Stocks extended their relief rally for a second day on Thursday as market optimism from the two-week ceasefire between the United States and Iran boosted sentiment.
The Dow Jones Industrial Average (NYSE: DIA) climbed over 275 points to settle at 48,185.80, while the broader market S&P 500 Index (NYSE: SPY) rose 0.6% and the tech-heavy Nasdaq Composite (NASDAQ: QQQ) advanced 0.8% to close at 6,824.66 and 22,822.41, respectively.
Investor sentiment was unfazed by crude oil futures briefly topping $100 per barrel again on Thursday, as traders cheered Israeli Prime Minister Benjamin Netanyahu announced his country has agreed to open negotiations with Lebanon. West Texas Intermediate rose more than 3% to close at $97.87 per barrel, and international benchmark Brent crude futures increased over 1% to settle at $95.92 a barrel.
The ceasefire between the U.S. and Iran, which President Donald Trump agreed to on Tuesday, is contingent on Iran reopening the Strait of Hormuz -- which Tehran has agreed to for two weeks as long as military strikes from the U.S. and Israel are halted.

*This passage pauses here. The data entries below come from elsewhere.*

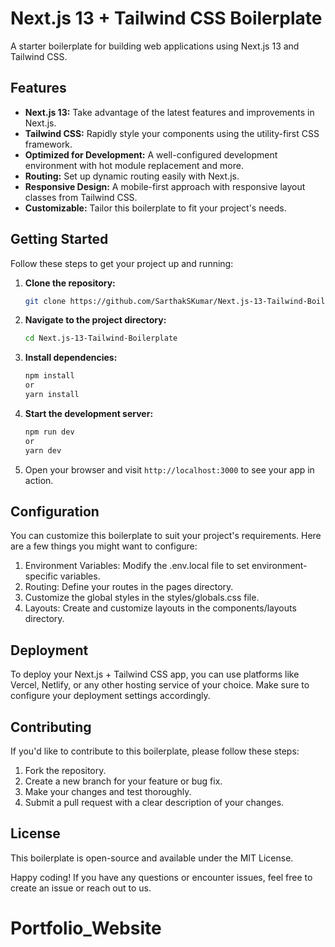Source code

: # Next.js 13 + Tailwind CSS Boilerplate

A starter boilerplate for building web applications using Next.js 13 and Tailwind CSS.

## Features

- **Next.js 13:** Take advantage of the latest features and improvements in Next.js.
- **Tailwind CSS:** Rapidly style your components using the utility-first CSS framework.
- **Optimized for Development:** A well-configured development environment with hot module replacement and more.
- **Routing:** Set up dynamic routing easily with Next.js.
- **Responsive Design:** A mobile-first approach with responsive layout classes from Tailwind CSS.
- **Customizable:** Tailor this boilerplate to fit your project's needs.

## Getting Started

Follow these steps to get your project up and running:

1. **Clone the repository:**

   ```bash
   git clone https://github.com/SarthakSKumar/Next.js-13-Tailwind-Boilerplate.git
   ```
   
2. **Navigate to the project directory:**
   ```bash
   cd Next.js-13-Tailwind-Boilerplate
   ```
   
3. **Install dependencies:**
   
   ```bash
   npm install
   or
   yarn install
   ```
4. **Start the development server:**
   ```bash
   npm run dev
   or
   yarn dev
   ```

5. Open your browser and visit `http://localhost:3000` to see your app in action.

## Configuration
You can customize this boilerplate to suit your project's requirements. Here are a few things you might want to configure:
1. Environment Variables: Modify the .env.local file to set environment-specific variables.
2. Routing: Define your routes in the pages directory.
3. Customize the global styles in the styles/globals.css file.
4. Layouts: Create and customize layouts in the components/layouts directory.

## Deployment
To deploy your Next.js + Tailwind CSS app, you can use platforms like Vercel, Netlify, or any other hosting service of your choice. Make sure to configure your deployment settings accordingly.

## Contributing
If you'd like to contribute to this boilerplate, please follow these steps:

1. Fork the repository.
2. Create a new branch for your feature or bug fix.
3. Make your changes and test thoroughly.
4. Submit a pull request with a clear description of your changes.
   
## License
This boilerplate is open-source and available under the MIT License.

Happy coding! If you have any questions or encounter issues, feel free to create an issue or reach out to us.
# Portfolio_Website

On the economic front, consumer inflation rose in-line with economist estimates in February, according to a Commerce Department report on Thursday, but the Federal Reserve's preferred inflation gauge held above the central bank's 2% target ahead of the start of the U.S.-Iran war.
The personal consumption expenditures (PCE) price index rose 2.8% annually in February, while the core PCE index -- which excludes food and energy prices -- rose by a seasonally adjusted 3%. On a monthly basis, both all-items and core PCE rose 0.4%.
"The increase in the core metric, the best long-run predictor of overall inflation, is far more problematic for central bankers (who) are now six years into a journey well above the Fed's 2 percent inflation target, whether the ceasefire in the Gulf holds or hostilities resume in the near term," said Joseph Brusuelas, chief economist at RSM, quoted by Yahoo!Finance.
In corporate news, shares of CoreWeave (NASDAQ: CRWV) rose on Thursday after announcing an expanded infrastructure deal with Meta Platforms (NASDAQ: META) to provide the social media giant $21 billion worth of cloud coputing capacity through 2032.
"The dedicated capacity will be deployed across multiple locations and will include some of the initial deployments of the NVIDIA (NASDAQ: NVDA) Vera Rubin platform. This distributed approach is designed to optimize performance, resilience, and scalability for Meta's AI operations," CoreWeave said in a release.
For Friday, market participates will be met with another consumer inflation report and a preliminary reading on consumer sentiment as Wall Street heads towards a week of gains.